Your objective — Could you print every record exactly as it stands?

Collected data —
---

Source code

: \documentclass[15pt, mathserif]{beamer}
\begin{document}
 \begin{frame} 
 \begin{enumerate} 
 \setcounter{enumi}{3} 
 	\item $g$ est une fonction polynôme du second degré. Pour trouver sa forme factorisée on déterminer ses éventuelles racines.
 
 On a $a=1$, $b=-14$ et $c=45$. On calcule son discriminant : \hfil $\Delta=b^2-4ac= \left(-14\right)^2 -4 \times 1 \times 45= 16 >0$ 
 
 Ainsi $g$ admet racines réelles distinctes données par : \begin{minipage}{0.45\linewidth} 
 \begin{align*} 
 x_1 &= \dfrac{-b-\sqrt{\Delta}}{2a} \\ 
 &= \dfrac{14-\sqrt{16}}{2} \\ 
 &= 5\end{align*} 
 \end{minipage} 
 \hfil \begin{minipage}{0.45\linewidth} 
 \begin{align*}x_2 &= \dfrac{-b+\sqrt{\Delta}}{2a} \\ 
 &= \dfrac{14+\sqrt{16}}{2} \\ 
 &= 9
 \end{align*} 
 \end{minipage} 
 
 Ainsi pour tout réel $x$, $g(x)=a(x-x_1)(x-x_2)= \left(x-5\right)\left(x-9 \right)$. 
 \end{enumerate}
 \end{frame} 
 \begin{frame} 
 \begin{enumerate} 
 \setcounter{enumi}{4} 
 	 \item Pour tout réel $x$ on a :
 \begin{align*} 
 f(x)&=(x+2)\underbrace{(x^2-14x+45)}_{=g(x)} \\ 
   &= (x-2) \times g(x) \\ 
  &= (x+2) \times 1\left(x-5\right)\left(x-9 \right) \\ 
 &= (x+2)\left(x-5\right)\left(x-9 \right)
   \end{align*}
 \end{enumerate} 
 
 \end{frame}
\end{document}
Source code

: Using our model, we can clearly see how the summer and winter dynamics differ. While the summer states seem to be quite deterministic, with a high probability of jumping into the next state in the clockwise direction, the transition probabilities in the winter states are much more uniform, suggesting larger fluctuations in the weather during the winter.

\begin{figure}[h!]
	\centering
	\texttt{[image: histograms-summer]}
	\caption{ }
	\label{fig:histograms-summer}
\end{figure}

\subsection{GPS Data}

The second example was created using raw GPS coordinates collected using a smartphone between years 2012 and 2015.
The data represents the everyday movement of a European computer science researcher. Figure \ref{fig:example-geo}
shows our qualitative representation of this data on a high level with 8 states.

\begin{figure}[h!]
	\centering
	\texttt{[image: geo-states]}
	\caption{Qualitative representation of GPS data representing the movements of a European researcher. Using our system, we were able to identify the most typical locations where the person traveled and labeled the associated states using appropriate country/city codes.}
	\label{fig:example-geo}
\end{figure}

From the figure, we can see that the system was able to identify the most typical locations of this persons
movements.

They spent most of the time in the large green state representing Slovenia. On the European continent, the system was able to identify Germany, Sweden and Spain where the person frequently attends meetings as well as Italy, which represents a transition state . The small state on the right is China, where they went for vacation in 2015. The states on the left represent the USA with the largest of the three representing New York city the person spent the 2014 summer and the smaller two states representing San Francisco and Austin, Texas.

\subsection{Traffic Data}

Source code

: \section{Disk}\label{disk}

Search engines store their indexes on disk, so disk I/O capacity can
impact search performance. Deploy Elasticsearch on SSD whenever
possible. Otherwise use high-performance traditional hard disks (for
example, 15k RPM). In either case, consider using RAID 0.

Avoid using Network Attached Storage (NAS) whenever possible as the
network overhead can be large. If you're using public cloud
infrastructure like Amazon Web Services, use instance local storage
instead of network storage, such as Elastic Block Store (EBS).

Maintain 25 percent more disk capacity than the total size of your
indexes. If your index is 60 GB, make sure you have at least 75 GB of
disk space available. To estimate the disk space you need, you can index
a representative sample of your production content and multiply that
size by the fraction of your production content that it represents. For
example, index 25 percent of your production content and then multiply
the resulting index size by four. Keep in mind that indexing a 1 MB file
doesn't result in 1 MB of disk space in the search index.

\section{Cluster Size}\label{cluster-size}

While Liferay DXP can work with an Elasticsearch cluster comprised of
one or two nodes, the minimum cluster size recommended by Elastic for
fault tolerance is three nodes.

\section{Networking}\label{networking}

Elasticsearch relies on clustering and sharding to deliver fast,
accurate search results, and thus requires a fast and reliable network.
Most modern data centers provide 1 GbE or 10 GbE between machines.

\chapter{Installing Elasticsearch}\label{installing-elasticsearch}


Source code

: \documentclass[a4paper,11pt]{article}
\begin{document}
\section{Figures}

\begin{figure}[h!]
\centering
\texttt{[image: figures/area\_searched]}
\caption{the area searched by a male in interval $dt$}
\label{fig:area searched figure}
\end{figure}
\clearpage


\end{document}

---

Output below —
Source code

: \documentclass[15pt, mathserif]{beamer}
\begin{document}
 \begin{frame} 
 \begin{enumerate} 
 \setcounter{enumi}{3} 
 	\item $g$ est une fonction polynôme du second degré. Pour trouver sa forme factorisée on déterminer ses éventuelles racines.
 
 On a $a=1$, $b=-14$ et $c=45$. On calcule son discriminant : \hfil $\Delta=b^2-4ac= \left(-14\right)^2 -4 \times 1 \times 45= 16 >0$ 
 
 Ainsi $g$ admet racines réelles distinctes données par : \begin{minipage}{0.45\linewidth} 
 \begin{align*} 
 x_1 &= \dfrac{-b-\sqrt{\Delta}}{2a} \\ 
 &= \dfrac{14-\sqrt{16}}{2} \\ 
 &= 5\end{align*} 
 \end{minipage} 
 \hfil \begin{minipage}{0.45\linewidth} 
 \begin{align*}x_2 &= \dfrac{-b+\sqrt{\Delta}}{2a} \\ 
 &= \dfrac{14+\sqrt{16}}{2} \\ 
 &= 9
 \end{align*} 
 \end{minipage} 
 
 Ainsi pour tout réel $x$, $g(x)=a(x-x_1)(x-x_2)= \left(x-5\right)\left(x-9 \right)$. 
 \end{enumerate}
 \end{frame} 
 \begin{frame} 
 \begin{enumerate} 
 \setcounter{enumi}{4} 
 	 \item Pour tout réel $x$ on a :
 \begin{align*} 
 f(x)&=(x+2)\underbrace{(x^2-14x+45)}_{=g(x)} \\ 
   &= (x-2) \times g(x) \\ 
  &= (x+2) \times 1\left(x-5\right)\left(x-9 \right) \\ 
 &= (x+2)\left(x-5\right)\left(x-9 \right)
   \end{align*}
 \end{enumerate} 
 
 \end{frame}
\end{document}
Source code

: Using our model, we can clearly see how the summer and winter dynamics differ. While the summer states seem to be quite deterministic, with a high probability of jumping into the next state in the clockwise direction, the transition probabilities in the winter states are much more uniform, suggesting larger fluctuations in the weather during the winter.

\begin{figure}[h!]
	\centering
	\texttt{[image: histograms-summer]}
	\caption{ }
	\label{fig:histograms-summer}
\end{figure}

\subsection{GPS Data}

The second example was created using raw GPS coordinates collected using a smartphone between years 2012 and 2015.
The data represents the everyday movement of a European computer science researcher. Figure \ref{fig:example-geo}
shows our qualitative representation of this data on a high level with 8 states.

\begin{figure}[h!]
	\centering
	\texttt{[image: geo-states]}
	\caption{Qualitative representation of GPS data representing the movements of a European researcher. Using our system, we were able to identify the most typical locations where the person traveled and labeled the associated states using appropriate country/city codes.}
	\label{fig:example-geo}
\end{figure}

From the figure, we can see that the system was able to identify the most typical locations of this persons
movements.

They spent most of the time in the large green state representing Slovenia. On the European continent, the system was able to identify Germany, Sweden and Spain where the person frequently attends meetings as well as Italy, which represents a transition state . The small state on the right is China, where they went for vacation in 2015. The states on the left represent the USA with the largest of the three representing New York city the person spent the 2014 summer and the smaller two states representing San Francisco and Austin, Texas.

\subsection{Traffic Data}

Source code

: \section{Disk}\label{disk}

Search engines store their indexes on disk, so disk I/O capacity can
impact search performance. Deploy Elasticsearch on SSD whenever
possible. Otherwise use high-performance traditional hard disks (for
example, 15k RPM). In either case, consider using RAID 0.

Avoid using Network Attached Storage (NAS) whenever possible as the
network overhead can be large. If you're using public cloud
infrastructure like Amazon Web Services, use instance local storage
instead of network storage, such as Elastic Block Store (EBS).

Maintain 25 percent more disk capacity than the total size of your
indexes. If your index is 60 GB, make sure you have at least 75 GB of
disk space available. To estimate the disk space you need, you can index
a representative sample of your production content and multiply that
size by the fraction of your production content that it represents. For
example, index 25 percent of your production content and then multiply
the resulting index size by four. Keep in mind that indexing a 1 MB file
doesn't result in 1 MB of disk space in the search index.

\section{Cluster Size}\label{cluster-size}

While Liferay DXP can work with an Elasticsearch cluster comprised of
one or two nodes, the minimum cluster size recommended by Elastic for
fault tolerance is three nodes.

\section{Networking}\label{networking}

Elasticsearch relies on clustering and sharding to deliver fast,
accurate search results, and thus requires a fast and reliable network.
Most modern data centers provide 1 GbE or 10 GbE between machines.

\chapter{Installing Elasticsearch}\label{installing-elasticsearch}


Source code

: \documentclass[a4paper,11pt]{article}
\begin{document}
\section{Figures}

\begin{figure}[h!]
\centering
\texttt{[image: figures/area\_searched]}
\caption{the area searched by a male in interval $dt$}
\label{fig:area searched figure}
\end{figure}
\clearpage


\end{document}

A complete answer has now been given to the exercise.